Self-medicating orangutans and vegetarian sharks
Sharks are surely the last animals you’d expect to enjoy their vegetables. But bonnethead sharks are able to get by on little else.
Back in 2007, it was discovered that up to 62 per cent of the gut contents of these sharks was plant material from their preferred seagrass meadow habitat. What wasn’t clear was whether the sharks reap any nutritional benefit from all that salad. It was speculated that their short guts – typical of an exclusive meat-eater – might not even be able to digest it.
It turns out that they can. Biologists have now found that bonnetheads can thrive on a 90 per cent seagrass diet. They are able to break down the vegetable matter by means of an enzyme in their guts – missing in carnivorous animals – that targets the plants’ tough cell walls. What’s more, the biologists showed that the digested material becomes incorporated into the sharks’ body tissues.

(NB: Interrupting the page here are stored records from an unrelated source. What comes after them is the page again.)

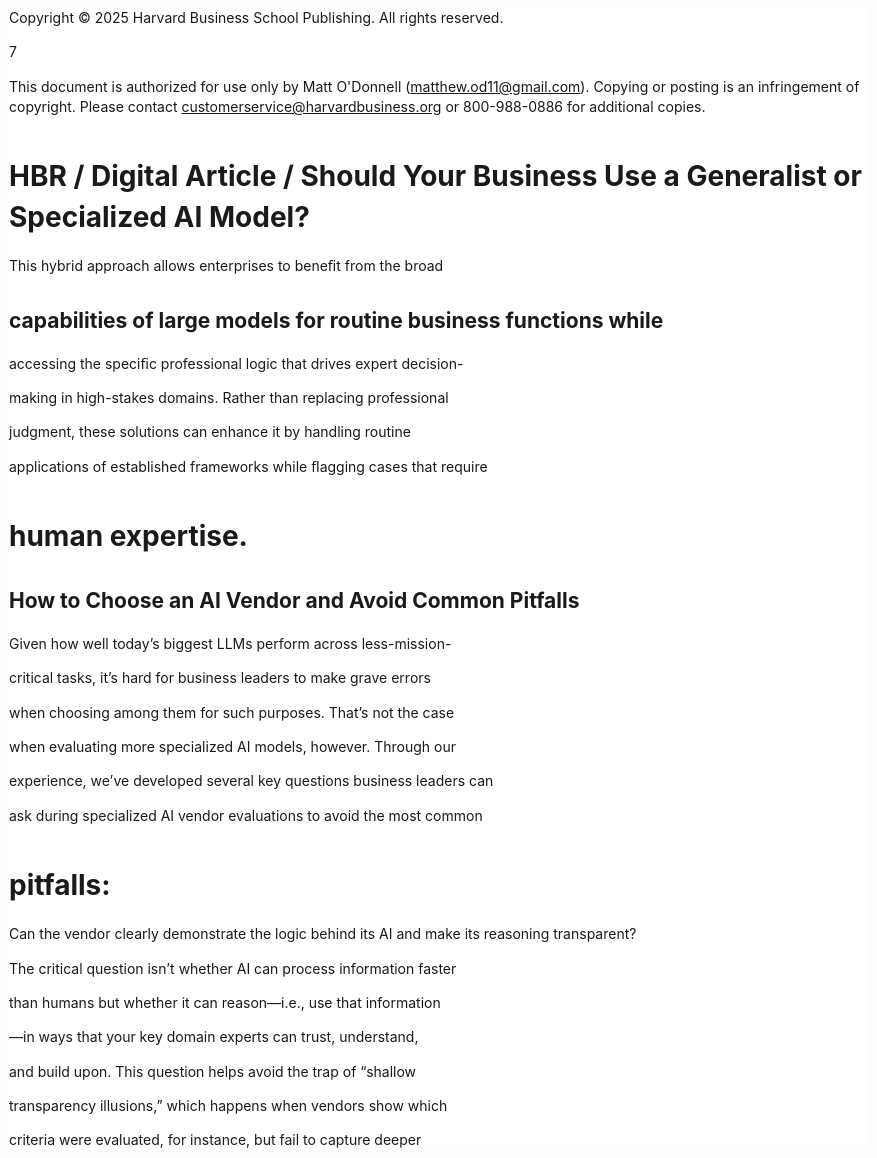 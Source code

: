 Copyright © 2025 Harvard Business School Publishing. All rights reserved.

7

This document is authorized for use only by Matt O'Donnell (matthew.od11@gmail.com). Copying or posting is an infringement of copyright. Please contact customerservice@harvardbusiness.org or 800-988-0886 for additional copies.

# HBR / Digital Article / Should Your Business Use a Generalist or Specialized AI Model?

This hybrid approach allows enterprises to beneﬁt from the broad

## capabilities of large models for routine business functions while

accessing the speciﬁc professional logic that drives expert decision-

making in high-stakes domains. Rather than replacing professional

judgment, these solutions can enhance it by handling routine

applications of established frameworks while ﬂagging cases that require

# human expertise.

## How to Choose an AI Vendor and Avoid Common Pitfalls

Given how well today’s biggest LLMs perform across less-mission-

critical tasks, it’s hard for business leaders to make grave errors

when choosing among them for such purposes. That’s not the case

when evaluating more specialized AI models, however. Through our

experience, we’ve developed several key questions business leaders can

ask during specialized AI vendor evaluations to avoid the most common

# pitfalls:

Can the vendor clearly demonstrate the logic behind its AI and make its reasoning transparent?

The critical question isn’t whether AI can process information faster

than humans but whether it can reason—i.e., use that information

—in ways that your key domain experts can trust, understand,

and build upon. This question helps avoid the trap of “shallow

transparency illusions,” which happens when vendors show which

criteria were evaluated, for instance, but fail to capture deeper
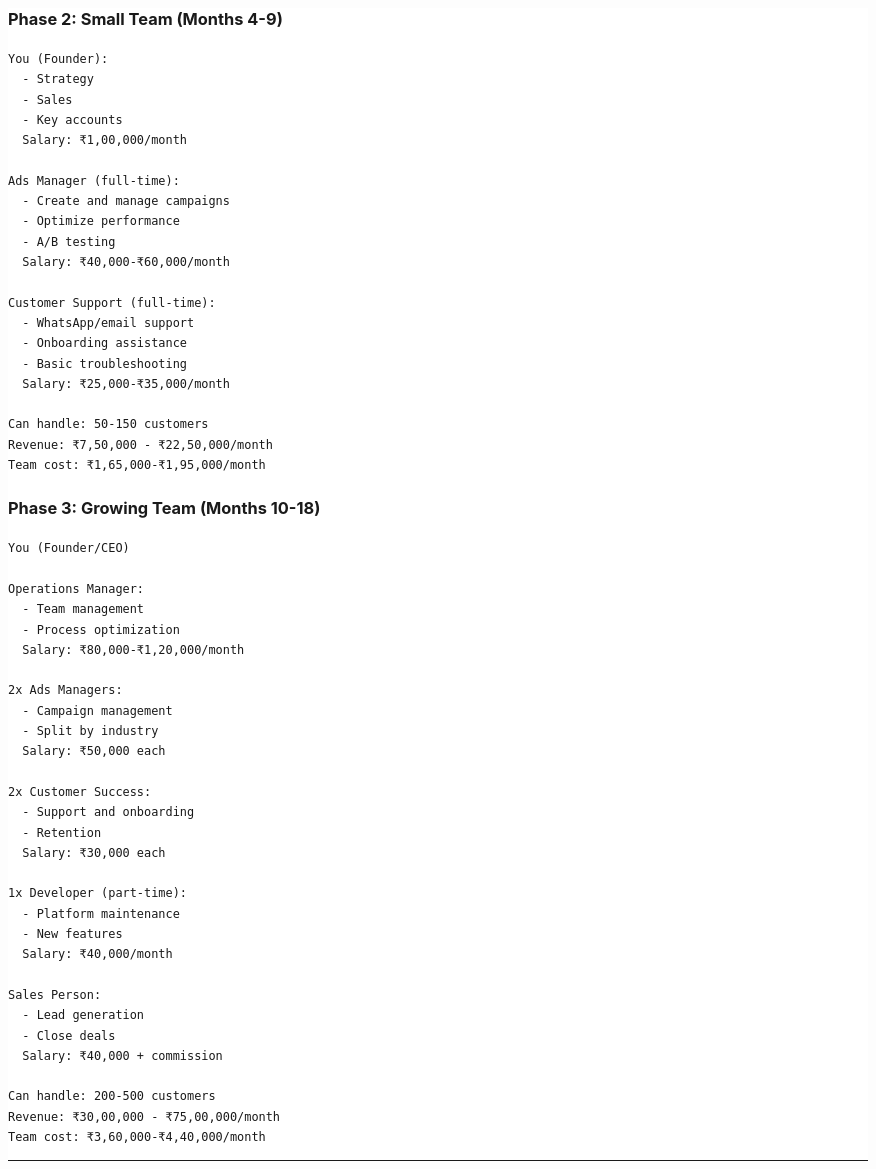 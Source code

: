 ### Phase 2: Small Team (Months 4-9)
```
You (Founder):
  - Strategy
  - Sales
  - Key accounts
  Salary: ₹1,00,000/month

Ads Manager (full-time):
  - Create and manage campaigns
  - Optimize performance
  - A/B testing
  Salary: ₹40,000-₹60,000/month

Customer Support (full-time):
  - WhatsApp/email support
  - Onboarding assistance
  - Basic troubleshooting
  Salary: ₹25,000-₹35,000/month

Can handle: 50-150 customers
Revenue: ₹7,50,000 - ₹22,50,000/month
Team cost: ₹1,65,000-₹1,95,000/month
```

### Phase 3: Growing Team (Months 10-18)
```
You (Founder/CEO)

Operations Manager:
  - Team management
  - Process optimization
  Salary: ₹80,000-₹1,20,000/month

2x Ads Managers:
  - Campaign management
  - Split by industry
  Salary: ₹50,000 each

2x Customer Success:
  - Support and onboarding
  - Retention
  Salary: ₹30,000 each

1x Developer (part-time):
  - Platform maintenance
  - New features
  Salary: ₹40,000/month

Sales Person:
  - Lead generation
  - Close deals
  Salary: ₹40,000 + commission

Can handle: 200-500 customers
Revenue: ₹30,00,000 - ₹75,00,000/month
Team cost: ₹3,60,000-₹4,40,000/month
```

--- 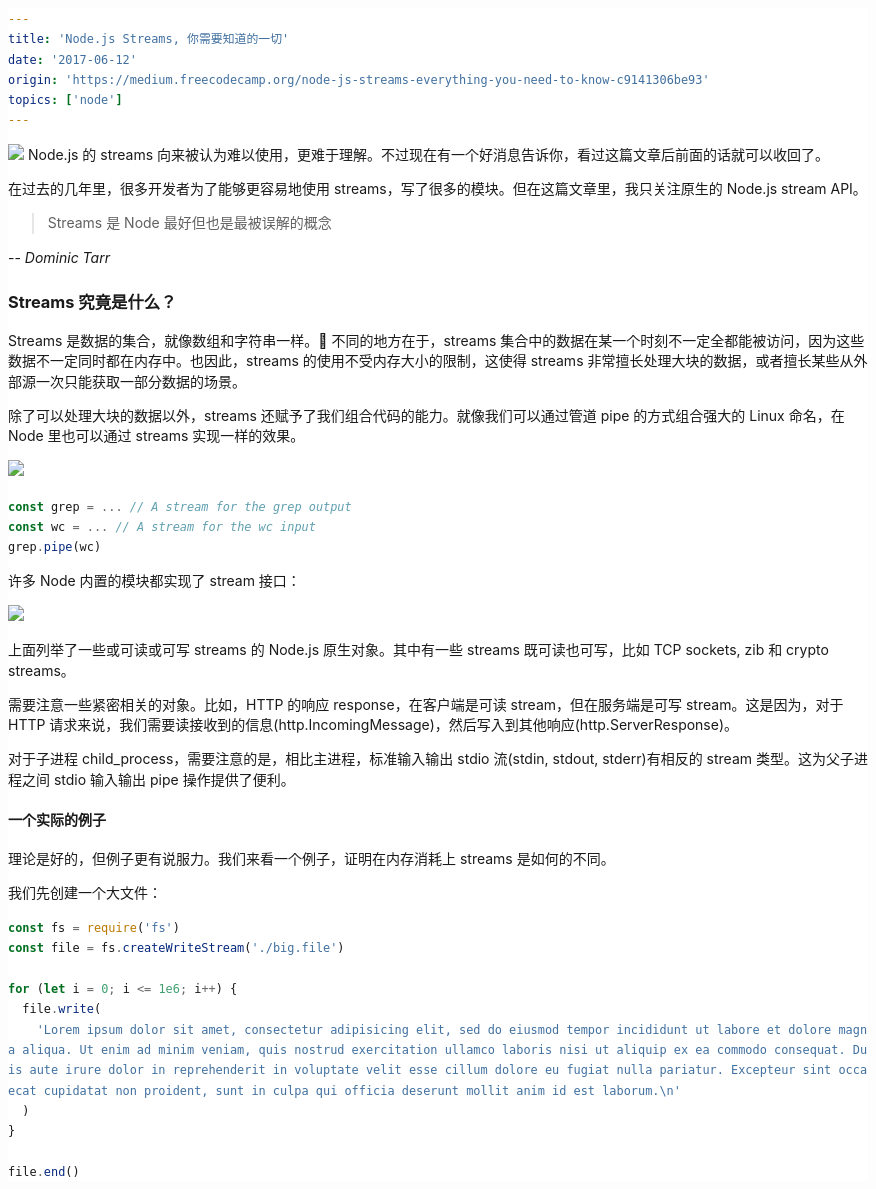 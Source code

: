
 ```yaml
---
title: 'Node.js Streams, 你需要知道的一切'
date: '2017-06-12'
origin: 'https://medium.freecodecamp.org/node-js-streams-everything-you-need-to-know-c9141306be93'
topics: ['node']
---
```


![](https://blog-1258648987.cos.ap-shanghai.myqcloud.com/blog/stream.jpg)
Node.js 的 streams 向来被认为难以使用，更难于理解。不过现在有一个好消息告诉你，看过这篇文章后前面的话就可以收回了。

在过去的几年里，很多开发者为了能够更容易地使用 streams，写了很多的模块。但在这篇文章里，我只关注原生的 Node.js stream API。

> Streams 是 Node 最好但也是最被误解的概念

-- _Dominic Tarr_

### Streams 究竟是什么？

Streams 是数据的集合，就像数组和字符串一样。 不同的地方在于，streams 集合中的数据在某一个时刻不一定全都能被访问，因为这些数据不一定同时都在内存中。也因此，streams 的使用不受内存大小的限制，这使得 streams 非常擅长处理大块的数据，或者擅长某些从外部源一次只能获取一部分数据的场景。

除了可以处理大块的数据以外，streams 还赋予了我们组合代码的能力。就像我们可以通过管道 pipe 的方式组合强大的 Linux 命名，在 Node 里也可以通过 streams 实现一样的效果。

![](https://blog-1258648987.cos.ap-shanghai.myqcloud.com/blog/stream-01.png)

```javascript
const grep = ... // A stream for the grep output
const wc = ... // A stream for the wc input
grep.pipe(wc)
```

许多 Node 内置的模块都实现了 stream 接口：

![](https://blog-1258648987.cos.ap-shanghai.myqcloud.com/blog/stream-02.png)

上面列举了一些或可读或可写 streams 的 Node.js 原生对象。其中有一些 streams 既可读也可写，比如 TCP sockets, zib 和 crypto streams。

需要注意一些紧密相关的对象。比如，HTTP 的响应 response，在客户端是可读 stream，但在服务端是可写 stream。这是因为，对于 HTTP 请求来说，我们需要读接收到的信息(http.IncomingMessage)，然后写入到其他响应(http.ServerResponse)。

对于子进程 child_process，需要注意的是，相比主进程，标准输入输出 stdio 流(stdin, stdout, stderr)有相反的 stream 类型。这为父子进程之间 stdio 输入输出 pipe 操作提供了便利。

#### 一个实际的例子

理论是好的，但例子更有说服力。我们来看一个例子，证明在内存消耗上 streams 是如何的不同。

我们先创建一个大文件：

```javascript
const fs = require('fs')
const file = fs.createWriteStream('./big.file')

for (let i = 0; i <= 1e6; i++) {
  file.write(
    'Lorem ipsum dolor sit amet, consectetur adipisicing elit, sed do eiusmod tempor incididunt ut labore et dolore magna aliqua. Ut enim ad minim veniam, quis nostrud exercitation ullamco laboris nisi ut aliquip ex ea commodo consequat. Duis aute irure dolor in reprehenderit in voluptate velit esse cillum dolore eu fugiat nulla pariatur. Excepteur sint occaecat cupidatat non proident, sunt in culpa qui officia deserunt mollit anim id est laborum.\n'
  )
}

file.end()
```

So is it possible that omnivory has been overlooked in other predatory shark species? “It’s hard to say,” says Samantha Leigh of the University of California, Irvine. “We know that the scalloped hammerhead, a very close relative of the bonnethead, is carnivorous, despite thriving in similar regions and habitats.”
Plankton-feeding species such as basking and whale sharks, which inevitably ingest significant quantities of algae might also provide clues. “We do not know the extent to which planktivorous sharks can digest phytoplankton,” Leigh says.
She is currently investigating the source of the plant-digesting enzyme. Her suspicion is that it is produced by mutualistic micro-organisms living in the bonnetheads’ guts.
There is also the matter of what this quirky foodchain means for the ecology of the seagrass meadows. “Bonnethead sharks are abundant in seagrass meadow habitats,” says Leigh. “However, the role that they are playing is unclear now that we know they are not acting as the top predators.”